Berlinale 2019: ‘Shooting the Mafia’ Unflinchingly Depicts Mafia Cruelty

‘Shooting the Mafia’ is the story of photojournalist Letizia Battaglia, who shot hundreds of photos of Cosa Nostra murder victims.

Shooting the Mafia is unflinching in its depiction of the cruelty and baseness of the Cosa Nostra, showing their involvement in Sicily through the perspective of one woman brave enough to document their brutality. A combination of the personal and the political, it is a meticulously wrought character portrait of a woman sick of playing by men’s rules.

When Letizia Battaglia was a little girl, a random man masturbated in front of her in the middle of the street. She’s lived with this image her whole life, the kind of trauma that’s impossible to shake off. For her, the mafia is merely an extension of this same patriarchy — men using their power and influence to hurt others. To defeat such a corrupt system is to overhaul it from its very fabric, including the way both men and women are raised.

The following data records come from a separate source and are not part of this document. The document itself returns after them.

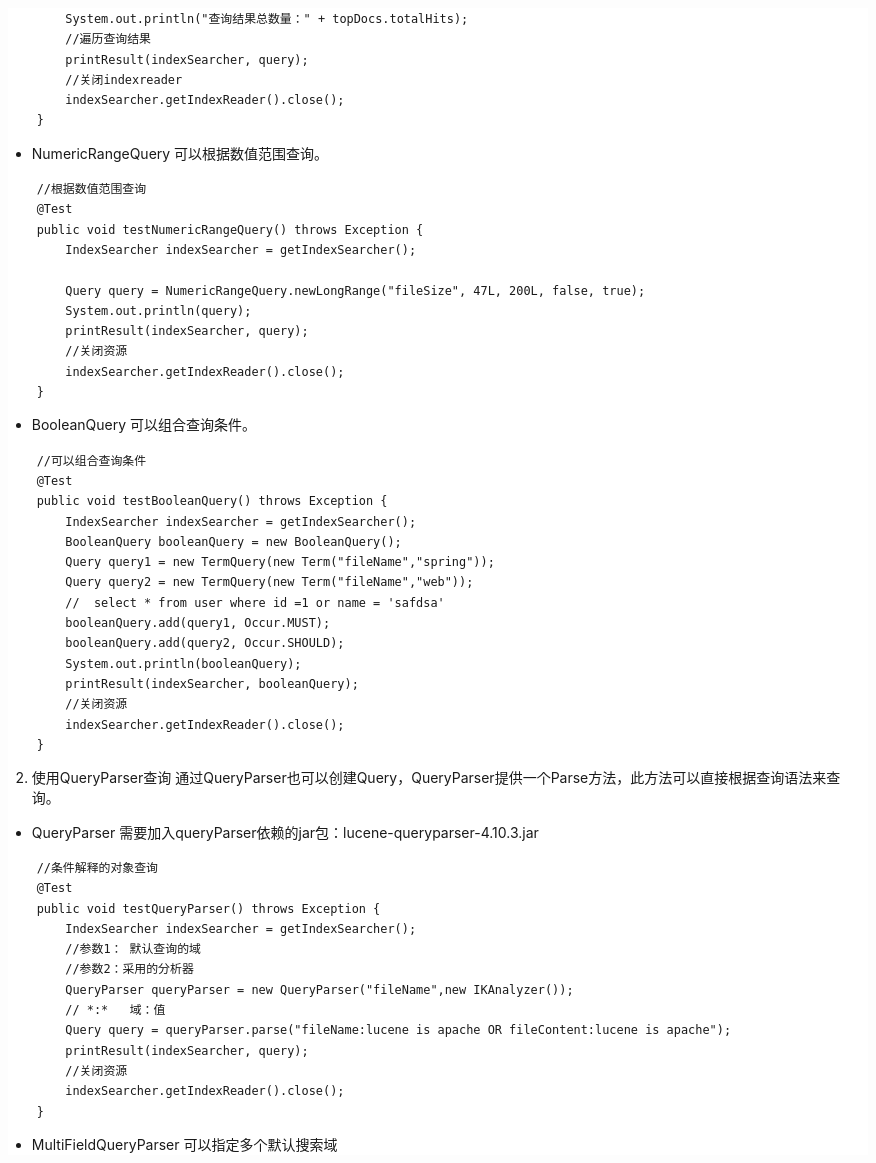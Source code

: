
 ```
		System.out.println("查询结果总数量：" + topDocs.totalHits);
		//遍历查询结果
		printResult(indexSearcher, query);
		//关闭indexreader
		indexSearcher.getIndexReader().close();
	}
```
* NumericRangeQuery
可以根据数值范围查询。
```
	//根据数值范围查询
	@Test
	public void testNumericRangeQuery() throws Exception {
		IndexSearcher indexSearcher = getIndexSearcher();
		
		Query query = NumericRangeQuery.newLongRange("fileSize", 47L, 200L, false, true);
		System.out.println(query);
		printResult(indexSearcher, query);
		//关闭资源
		indexSearcher.getIndexReader().close();
	}
```
* BooleanQuery
可以组合查询条件。
```
	//可以组合查询条件
	@Test
	public void testBooleanQuery() throws Exception {
		IndexSearcher indexSearcher = getIndexSearcher();
		BooleanQuery booleanQuery = new BooleanQuery();
		Query query1 = new TermQuery(new Term("fileName","spring"));
		Query query2 = new TermQuery(new Term("fileName","web"));
		//  select * from user where id =1 or name = 'safdsa'
		booleanQuery.add(query1, Occur.MUST);
		booleanQuery.add(query2, Occur.SHOULD);
		System.out.println(booleanQuery);
		printResult(indexSearcher, booleanQuery);
		//关闭资源
		indexSearcher.getIndexReader().close();
	}
```

2. 使用QueryParser查询
通过QueryParser也可以创建Query，QueryParser提供一个Parse方法，此方法可以直接根据查询语法来查询。
* QueryParser
需要加入queryParser依赖的jar包：lucene-queryparser-4.10.3.jar
```
	//条件解释的对象查询
	@Test
	public void testQueryParser() throws Exception {
		IndexSearcher indexSearcher = getIndexSearcher();
		//参数1： 默认查询的域  
		//参数2：采用的分析器
		QueryParser queryParser = new QueryParser("fileName",new IKAnalyzer());
		// *:*   域：值
		Query query = queryParser.parse("fileName:lucene is apache OR fileContent:lucene is apache");
		printResult(indexSearcher, query);
		//关闭资源
		indexSearcher.getIndexReader().close();
	}
```
* MultiFieldQueryParser
可以指定多个默认搜索域
```
```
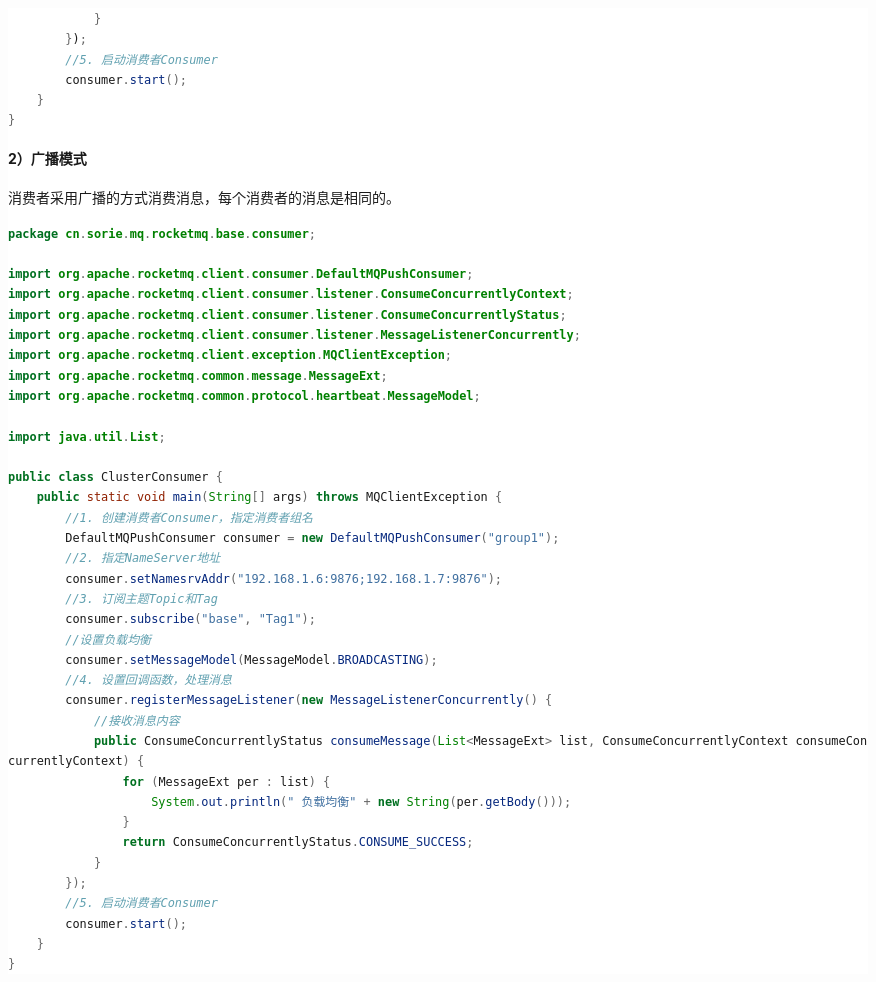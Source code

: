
 ```java
            }
        });
        //5. 启动消费者Consumer
        consumer.start();
    }
}
```



#### 2）广播模式

消费者采用广播的方式消费消息，每个消费者的消息是相同的。

```java
package cn.sorie.mq.rocketmq.base.consumer;

import org.apache.rocketmq.client.consumer.DefaultMQPushConsumer;
import org.apache.rocketmq.client.consumer.listener.ConsumeConcurrentlyContext;
import org.apache.rocketmq.client.consumer.listener.ConsumeConcurrentlyStatus;
import org.apache.rocketmq.client.consumer.listener.MessageListenerConcurrently;
import org.apache.rocketmq.client.exception.MQClientException;
import org.apache.rocketmq.common.message.MessageExt;
import org.apache.rocketmq.common.protocol.heartbeat.MessageModel;

import java.util.List;

public class ClusterConsumer {
    public static void main(String[] args) throws MQClientException {
        //1. 创建消费者Consumer，指定消费者组名
        DefaultMQPushConsumer consumer = new DefaultMQPushConsumer("group1");
        //2. 指定NameServer地址
        consumer.setNamesrvAddr("192.168.1.6:9876;192.168.1.7:9876");
        //3. 订阅主题Topic和Tag
        consumer.subscribe("base", "Tag1");
        //设置负载均衡
        consumer.setMessageModel(MessageModel.BROADCASTING);
        //4. 设置回调函数，处理消息
        consumer.registerMessageListener(new MessageListenerConcurrently() {
            //接收消息内容
            public ConsumeConcurrentlyStatus consumeMessage(List<MessageExt> list, ConsumeConcurrentlyContext consumeConcurrentlyContext) {
                for (MessageExt per : list) {
                    System.out.println(" 负载均衡" + new String(per.getBody()));
                }
                return ConsumeConcurrentlyStatus.CONSUME_SUCCESS;
            }
        });
        //5. 启动消费者Consumer
        consumer.start();
    }
}
```
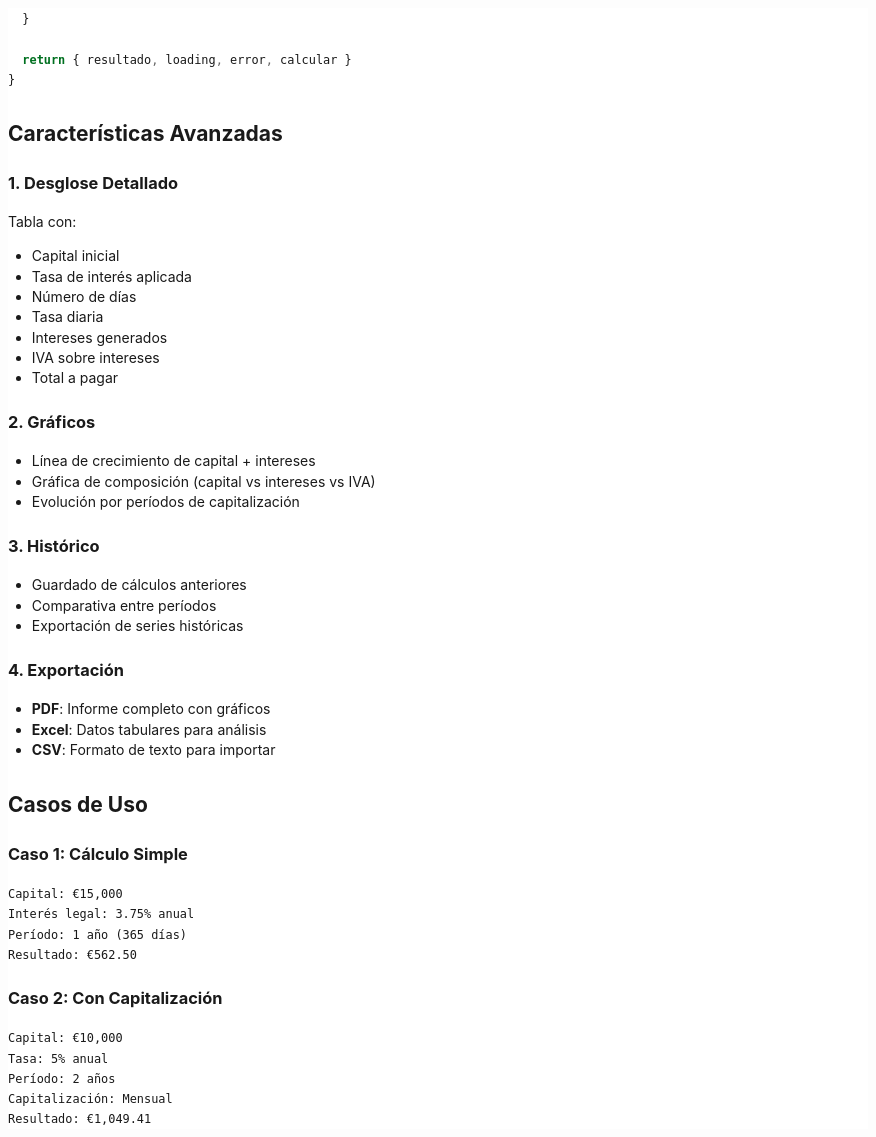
 ```typescript
  }

  return { resultado, loading, error, calcular }
}
```

## Características Avanzadas

### 1. Desglose Detallado
Tabla con:
- Capital inicial
- Tasa de interés aplicada
- Número de días
- Tasa diaria
- Intereses generados
- IVA sobre intereses
- Total a pagar

### 2. Gráficos
- Línea de crecimiento de capital + intereses
- Gráfica de composición (capital vs intereses vs IVA)
- Evolución por períodos de capitalización

### 3. Histórico
- Guardado de cálculos anteriores
- Comparativa entre períodos
- Exportación de series históricas

### 4. Exportación
- **PDF**: Informe completo con gráficos
- **Excel**: Datos tabulares para análisis
- **CSV**: Formato de texto para importar

## Casos de Uso

### Caso 1: Cálculo Simple
```
Capital: €15,000
Interés legal: 3.75% anual
Período: 1 año (365 días)
Resultado: €562.50
```

### Caso 2: Con Capitalización
```
Capital: €10,000
Tasa: 5% anual
Período: 2 años
Capitalización: Mensual
Resultado: €1,049.41
```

Letizia’s life is ruled by trauma, both in her personal life and in seeing first-hand the horrors of mafia activity; her childhood feels ripped right out of an Elena Ferrante novel. Her father didn’t let her play outside for fear that a man might take her away, and she married young to the first person who asked her. On their wedding night, his aunt checked the bed sheets to make sure she was a virgin. She had a brief spell in a sanatorium in Switzerland. She took many lovers. And by the time she turned thirty, she had had enough, leaving her first husband in pursuit of personal fulfillment. She found a job at L’Ora, becoming the first female photographer in the country. As civil war raged throughout Palermo in the 70s and 80s, she took hundreds of photos of dead bodies, creating — in her words — “an archive of blood.”

By turning her camera on the mafia themselves, as well as the havoc that they wreak, Battaglia flips the script, using mere documentation as a tool of power in itself. They are stark, bold photos, mostly shot in high-contrast black-and-white. The images are hard to look at; bodies lay prostrate on the pavement, leaving a trail of blood. Heads are ripped open, limbs are torn apart. Even women and children are not free from the sheer evil of the Casa Nostra. The myth of the cool gangster is wholly deconstructed.

Once mafioso go into hiding, the allure of the gangster lifestyle is completely lost. Often living alone and deprived of much contact with the outside world, they pass messages to their subordinates through scribblings on paper — an old, yet efficient method of implementing orders without being caught. Still, the old Sicilian phrase that “power is better than fucking” remains true here; the ability to strike fear into others holds an immensely seductive allure to this day. While we are treated to feel-good footage of godfathers being pushed into police cars and sentenced to life imprisonment, there is a sense here that corruption and fear still lingers. Don’t watch this on an empty stomach.

Battaglia may have defied the odds, but this is hardly a feel-good movie. The life she has led and the things that she has seen have left wounds that no time can heal. Kim Longinotto doesn’t pry any further, leaving much of her life uncovered, yet Battaglia is confident that Sicily will become Mafia-free. As long as women such as her still exist, there is hope.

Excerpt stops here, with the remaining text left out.